WSKE
- Everett, Pennsylvania; United States;
- Broadcast area: Bedford, Pennsylvania Bedford County, Pennsylvania
- Frequency: 104.3 MHz
- Branding: Cool Country 104.3

Programming
- Format: Country
- Affiliations: ABC News Radio

Ownership
- Owner: New Millennium Communications Group, Inc.

History
- First air date: March 15, 1988
- Former call signs: WSKE-FM (1987–2000)
- Call sign meaning: "Shorty King", nickname of the founding company's president, and Everett

Technical information
- Licensing authority: FCC
- Facility ID: 54571
- Class: A
- ERP: 820 Watts
- HAAT: 270 meters (890 ft)
- Transmitter coordinates: 40°0′11.0″N 78°23′58.0″W﻿ / ﻿40.003056°N 78.399444°W

Links
- Public license information: Public file; LMS;

= WSKE =

WSKE is a country formatted broadcast radio station licensed to Everett, Pennsylvania, serving Bedford and Bedford County in Pennsylvania. WSKE is owned and operated by New Millennium Communications Group, Inc. The station transmits from facilities off Black Valley Road on State Game Lands Number 97, about a mile outside of Everett.

==History==
WSKE first went on the air on March 15, 1988, as WSKE-FM, the sister of an AM daytime-only station then operating at AM 1040, which had gone on the air 25 years before. The station, then owned by Radio Everett, Inc., was used primarily as a vehicle to provide listeners with radio service after the AM was mandated to shut down at sunset. This operation continued until 2002, a few months after Radio Everett president Melvin "Shorty King" Bakner sold both stations to Millennium Broadcasting, which has since been renamed as New Millennium Communications Group. Melvin Bakner's son Martin ("Marty King"), who had worked for the stations since his teenage years in the 1970s, continued working on-air until he was dropped from the staff in January 2002.

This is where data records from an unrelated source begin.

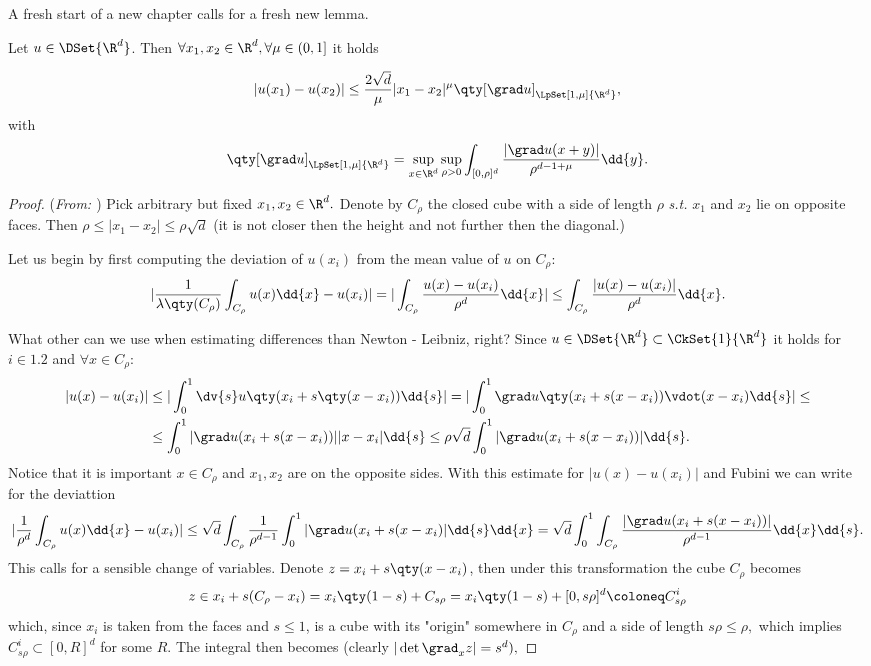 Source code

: A fresh start of a new chapter calls for a fresh new lemma.

\begin{lemma}[Morrey]
	Let $u \in \DSet{\R^{d}}$. Then $\forall x_1, x_2 \in \R^{d}, \forall \mu \in (0,1]$ it holds

	\[
		|u(x_1) - u(x_2)| \leq \frac{2 \sqrt{d}}{\mu}|x_1 - x_2|^{\mu} \qty[\grad u]_{\LpSet[1,\mu]{\R^{d}}},
	\]
	with
	\[
		\qty[\grad u]_{\LpSet[1,\mu]{\R^{d}}} = \sup_{x \in \R^{d}} \sup_{\rho >0} \int_{[0,\rho]^d}\frac{|\grad u(x+y)|}{\rho^{d-1+\mu}}\dd{y}.
	\]
\end{lemma}

\begin{proof}(\textit{From: \cite{bulicekUvodModerniTeorie2018}})
	Pick arbitrary but fixed $x_1, x_2 \in \R^{d}.$ Denote by $C_{\rho}$ the closed cube with a side of length $\rho$ \textit{s.t.} $x_1$ and $x_2$ lie on opposite faces. Then $\rho \leq |x_1 - x_2| \leq \rho \sqrt{d}$ (it is not closer then the height and not further then the diagonal.)

Let us begin by first computing the deviation of $u(x_i)$ from the mean value of $u$ on $C_{\rho}$:
	\[
		|\frac{1}{\lambda\qty(C_{\rho})} \int_{C_{\rho}}u(x)\dd{x} - u(x_i)| = |\int_{C_{\rho}}\frac{u(x)-u(x_i)}{\rho^d}\dd{x}| \leq \int_{C_{\rho}}\frac{|u(x)-u(x_i)|}{\rho^d}\dd{x}.
	\]

	What other can we use when estimating differences than Newton - Leibniz, right? Since $u \in \DSet{\R^{d}}\subset \CkSet{1}{\R^{d}}$ it holds for $i \in \qty{1,2}$ and $\forall x \in C_{\rho}:$
	\begin{align*}
		|u(x) - u(x_i)| &\leq |\int_0^1 \dv{s} u\qty(x_i + s\qty(x-x_i))\dd{s}| = |\int_0^1 \grad u\qty(x_i + s(x-x_i)) \vdot (x-x_i)\dd{s}|\leq \\
				&\leq \int_0^1 |\grad u(x_i + s(x-x_i))| |x-x_i| \dd{s} \leq \rho \sqrt{d} \int_0^1 |\grad u(x_i + s(x-x_i))| \dd{s}.
	\end{align*}
	Notice that it is important $x \in C_{\rho}$ and $x_1, x_2$ are on the opposite sides.	With this estimate for $|u(x) - u(x_i)|$ and Fubini we can write for the deviattion
	\[
		|\frac{1}{\rho^d}\int_{C_{\rho}}u(x)\dd{x} - u(x_i)| \leq \sqrt{d} \int_{C_{\rho}}\frac{1}{\rho^{d-1}}\int_0^1 |\grad u(x_i + s(x - x_i)|\dd{s}\dd{x} = \sqrt{d}\int_0^1 \int_{C_{\rho}}\frac{|\grad u(x_i + s(x-x_i))|}{\rho^{d-1}}\dd{x}\dd{s}.
	\]
	This calls for a sensible change of variables. Denote $z = x_i + s\qty(x-x_i)$, then under this transformation the cube $C_{\rho}$ becomes
	\[
		z \in x_i + s(C_{\rho}-x_i) = x_i\qty(1-s) + C_{s \rho} = x_i\qty(1-s) + [0, s \rho]^{d} \coloneq C^i_{s \rho}
	\]
	which, since $x_i$ is taken from the faces and $s \leq 1$, is a cube with its "origin" somewhere in $C_{\rho}$ and a side of length $s \rho \leq \rho,$ which implies $C_{s \rho}^i \subset [0,R]^d$ for some $R$. The integral then becomes (clearly $|\det \grad_x z| = s^d),$


\end{proof}
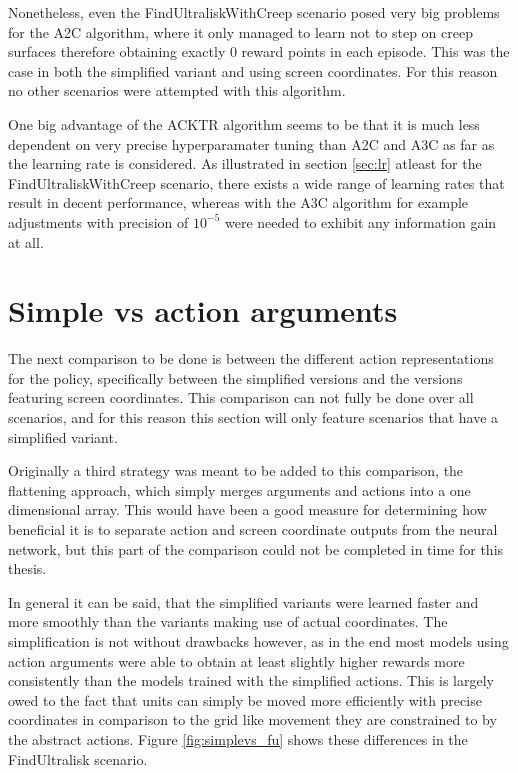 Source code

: Nonetheless, even the FindUltraliskWithCreep scenario posed very big problems for the A2C algorithm, where it only managed to learn not to step on creep surfaces therefore obtaining exactly 0 reward points in each episode. This was the case in both the simplified variant and using screen coordinates. For this reason no other scenarios were attempted with this algorithm.

One big advantage of the ACKTR algorithm seems to be that it is much less dependent on very precise hyperparamater tuning than A2C and A3C as far as the learning rate is considered. As illustrated in section \ref{sec:lr} atleast for the FindUltraliskWithCreep scenario, there exists a wide range of learning rates that result in decent performance, whereas with the A3C algorithm for example adjustments with precision of $10^{-5}$ were needed to exhibit any information gain at all. 

\section{Simple vs action arguments}
\label{sec:eval_aa}
The next comparison to be done is between the different action representations for the policy, specifically between the simplified versions and the versions featuring screen coordinates.
This comparison can not fully be done over all scenarios, and for this reason this section will only feature scenarios that have a simplified variant. 

Originally a third strategy was meant to be added to this comparison, the flattening approach, which simply merges arguments and actions into a one dimensional array. This would have been a good measure for determining how beneficial it is to separate action and screen coordinate outputs from the neural network, but this part of the comparison could not be completed in time for this thesis.

In general it can be said, that the simplified variants were learned faster and more smoothly than the variants making use of actual coordinates. The simplification is not without drawbacks however, as in the end most models using action arguments were able to obtain at least slightly higher rewards more consistently than the models trained with the simplified actions. This is largely owed to the fact that  units can simply be moved more efficiently with precise coordinates in comparison to the grid like movement they are constrained to by the abstract actions. Figure \ref{fig:simplevs_fu} shows these differences in the FindUltralisk scenario.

In 2002, the two stations, which had been simulcasting its longtime country format, were split into their own separate identities. The AM station, which had been renamed WZSK on May 3, 2000, adopted a news/talk format, while the FM retained the country format and the WSKE call letters.

Since the format split, New Millennium Communications Group has kept the station community-centered, focusing on Everett and Bedford County. WSKE operated from its longtime studio at 151 East First Avenue in Everett until 2022, when it was sold to a new owner. A pizzeria operates from this location today.